**PROBLEM REQUIREMENTS:**
Transcribe all records exactly.

**DATASET EXTRACT:**
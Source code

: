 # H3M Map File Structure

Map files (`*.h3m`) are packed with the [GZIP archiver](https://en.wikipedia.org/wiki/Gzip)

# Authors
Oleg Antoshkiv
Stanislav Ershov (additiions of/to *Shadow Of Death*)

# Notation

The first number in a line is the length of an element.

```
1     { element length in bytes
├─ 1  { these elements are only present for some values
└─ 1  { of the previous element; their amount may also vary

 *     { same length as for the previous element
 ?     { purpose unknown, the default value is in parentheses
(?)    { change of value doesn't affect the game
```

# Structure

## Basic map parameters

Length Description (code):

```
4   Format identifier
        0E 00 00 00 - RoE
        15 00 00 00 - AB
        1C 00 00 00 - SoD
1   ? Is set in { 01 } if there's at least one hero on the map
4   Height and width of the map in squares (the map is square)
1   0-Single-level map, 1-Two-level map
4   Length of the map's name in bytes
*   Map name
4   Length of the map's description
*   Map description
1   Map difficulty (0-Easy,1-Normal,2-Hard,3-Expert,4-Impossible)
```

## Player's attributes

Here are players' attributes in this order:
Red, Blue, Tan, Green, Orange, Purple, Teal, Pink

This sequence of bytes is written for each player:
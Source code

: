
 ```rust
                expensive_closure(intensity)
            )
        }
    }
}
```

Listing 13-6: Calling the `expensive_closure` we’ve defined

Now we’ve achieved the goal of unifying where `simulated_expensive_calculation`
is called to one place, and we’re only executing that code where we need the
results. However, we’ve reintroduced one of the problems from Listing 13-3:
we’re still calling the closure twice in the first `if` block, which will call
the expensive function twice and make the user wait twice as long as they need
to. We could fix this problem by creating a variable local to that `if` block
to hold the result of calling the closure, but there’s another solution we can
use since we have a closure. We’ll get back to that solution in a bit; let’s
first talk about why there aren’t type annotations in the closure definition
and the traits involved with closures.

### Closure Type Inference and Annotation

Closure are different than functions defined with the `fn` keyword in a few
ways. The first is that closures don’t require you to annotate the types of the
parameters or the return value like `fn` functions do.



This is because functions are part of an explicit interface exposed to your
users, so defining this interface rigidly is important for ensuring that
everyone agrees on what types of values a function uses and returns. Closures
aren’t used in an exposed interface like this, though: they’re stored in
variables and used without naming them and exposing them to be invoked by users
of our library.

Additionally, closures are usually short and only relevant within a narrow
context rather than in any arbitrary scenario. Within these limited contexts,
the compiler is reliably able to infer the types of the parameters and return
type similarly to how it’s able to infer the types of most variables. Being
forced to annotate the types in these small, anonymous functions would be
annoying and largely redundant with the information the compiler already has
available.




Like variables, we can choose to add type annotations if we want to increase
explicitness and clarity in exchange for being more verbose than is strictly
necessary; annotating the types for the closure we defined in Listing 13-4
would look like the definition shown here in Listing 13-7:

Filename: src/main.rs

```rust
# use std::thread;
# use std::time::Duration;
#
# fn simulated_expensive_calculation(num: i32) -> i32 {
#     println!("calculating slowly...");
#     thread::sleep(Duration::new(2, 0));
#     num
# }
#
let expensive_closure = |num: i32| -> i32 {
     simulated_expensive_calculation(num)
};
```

**SOLUTION TO THIS EXERCISE:**
Source code

: # H3M Map File Structure

Map files (`*.h3m`) are packed with the [GZIP archiver](https://en.wikipedia.org/wiki/Gzip)

# Authors
Oleg Antoshkiv
Stanislav Ershov (additiions of/to *Shadow Of Death*)

# Notation

The first number in a line is the length of an element.

```
1     { element length in bytes
├─ 1  { these elements are only present for some values
└─ 1  { of the previous element; their amount may also vary

 *     { same length as for the previous element
 ?     { purpose unknown, the default value is in parentheses
(?)    { change of value doesn't affect the game
```

# Structure

## Basic map parameters

Length Description (code):

```
4   Format identifier
        0E 00 00 00 - RoE
        15 00 00 00 - AB
        1C 00 00 00 - SoD
1   ? Is set in { 01 } if there's at least one hero on the map
4   Height and width of the map in squares (the map is square)
1   0-Single-level map, 1-Two-level map
4   Length of the map's name in bytes
*   Map name
4   Length of the map's description
*   Map description
1   Map difficulty (0-Easy,1-Normal,2-Hard,3-Expert,4-Impossible)
```

## Player's attributes

Here are players' attributes in this order:
Red, Blue, Tan, Green, Orange, Purple, Teal, Pink

This sequence of bytes is written for each player:
Source code

:
 ```rust
                expensive_closure(intensity)
            )
        }
    }
}
```

Listing 13-6: Calling the `expensive_closure` we’ve defined

Now we’ve achieved the goal of unifying where `simulated_expensive_calculation`
is called to one place, and we’re only executing that code where we need the
results. However, we’ve reintroduced one of the problems from Listing 13-3:
we’re still calling the closure twice in the first `if` block, which will call
the expensive function twice and make the user wait twice as long as they need
to. We could fix this problem by creating a variable local to that `if` block
to hold the result of calling the closure, but there’s another solution we can
use since we have a closure. We’ll get back to that solution in a bit; let’s
first talk about why there aren’t type annotations in the closure definition
and the traits involved with closures.

### Closure Type Inference and Annotation

Closure are different than functions defined with the `fn` keyword in a few
ways. The first is that closures don’t require you to annotate the types of the
parameters or the return value like `fn` functions do.



This is because functions are part of an explicit interface exposed to your
users, so defining this interface rigidly is important for ensuring that
everyone agrees on what types of values a function uses and returns. Closures
aren’t used in an exposed interface like this, though: they’re stored in
variables and used without naming them and exposing them to be invoked by users
of our library.

Additionally, closures are usually short and only relevant within a narrow
context rather than in any arbitrary scenario. Within these limited contexts,
the compiler is reliably able to infer the types of the parameters and return
type similarly to how it’s able to infer the types of most variables. Being
forced to annotate the types in these small, anonymous functions would be
annoying and largely redundant with the information the compiler already has
available.




Like variables, we can choose to add type annotations if we want to increase
explicitness and clarity in exchange for being more verbose than is strictly
necessary; annotating the types for the closure we defined in Listing 13-4
would look like the definition shown here in Listing 13-7:

Filename: src/main.rs

```rust
# use std::thread;
# use std::time::Duration;
#
# fn simulated_expensive_calculation(num: i32) -> i32 {
#     println!("calculating slowly...");
#     thread::sleep(Duration::new(2, 0));
#     num
# }
#
let expensive_closure = |num: i32| -> i32 {
     simulated_expensive_calculation(num)
};
```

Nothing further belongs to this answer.